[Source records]
^^^^^^^^^^^^^^^^

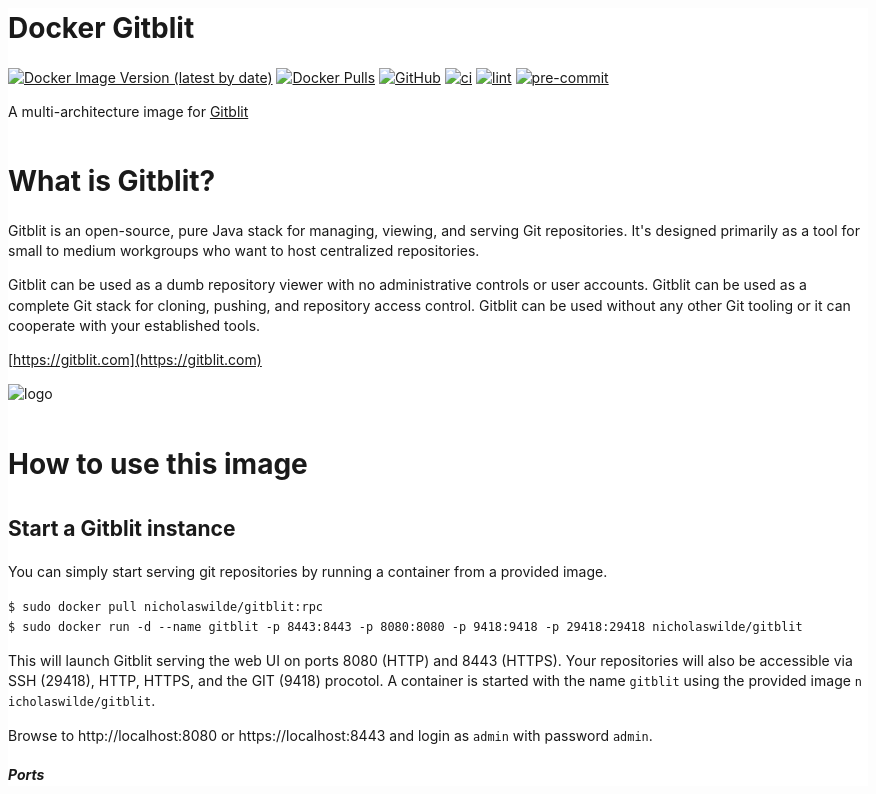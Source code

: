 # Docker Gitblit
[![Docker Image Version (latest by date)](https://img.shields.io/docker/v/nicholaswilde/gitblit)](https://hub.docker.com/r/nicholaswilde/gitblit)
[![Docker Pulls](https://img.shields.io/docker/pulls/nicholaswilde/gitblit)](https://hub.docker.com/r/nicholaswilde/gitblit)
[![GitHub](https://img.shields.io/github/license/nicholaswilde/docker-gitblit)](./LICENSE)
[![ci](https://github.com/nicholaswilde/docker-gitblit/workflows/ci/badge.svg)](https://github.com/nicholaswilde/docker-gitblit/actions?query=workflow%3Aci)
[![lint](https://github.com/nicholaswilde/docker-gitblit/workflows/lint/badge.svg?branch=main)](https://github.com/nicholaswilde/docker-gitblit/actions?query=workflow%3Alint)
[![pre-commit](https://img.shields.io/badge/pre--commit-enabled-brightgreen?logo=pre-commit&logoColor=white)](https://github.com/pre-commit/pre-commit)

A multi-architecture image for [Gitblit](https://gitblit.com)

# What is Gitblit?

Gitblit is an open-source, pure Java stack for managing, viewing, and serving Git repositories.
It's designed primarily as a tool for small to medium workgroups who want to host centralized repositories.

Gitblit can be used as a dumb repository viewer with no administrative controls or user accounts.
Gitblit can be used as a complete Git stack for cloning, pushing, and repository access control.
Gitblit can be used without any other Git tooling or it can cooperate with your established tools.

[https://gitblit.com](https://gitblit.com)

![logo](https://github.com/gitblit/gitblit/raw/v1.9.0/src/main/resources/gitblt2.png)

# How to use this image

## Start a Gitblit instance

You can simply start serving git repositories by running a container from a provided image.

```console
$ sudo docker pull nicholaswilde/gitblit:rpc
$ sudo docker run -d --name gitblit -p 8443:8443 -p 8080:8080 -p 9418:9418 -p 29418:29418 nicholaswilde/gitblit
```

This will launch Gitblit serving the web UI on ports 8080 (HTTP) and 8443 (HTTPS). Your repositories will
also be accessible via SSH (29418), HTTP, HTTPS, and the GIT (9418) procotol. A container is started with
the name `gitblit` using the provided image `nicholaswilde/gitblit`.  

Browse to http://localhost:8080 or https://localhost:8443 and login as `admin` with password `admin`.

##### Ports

^^^^^^^^^^^^^^^^

▶ **What needs to be done**
Above are the entries; copy out every line among them that contains the word "sudo".

▶ **Written answer**
$ sudo docker pull nicholaswilde/gitblit:rpc
$ sudo docker run -d --name gitblit -p 8443:8443 -p 8080:8080 -p 9418:9418 -p 29418:29418 nicholaswilde/gitblit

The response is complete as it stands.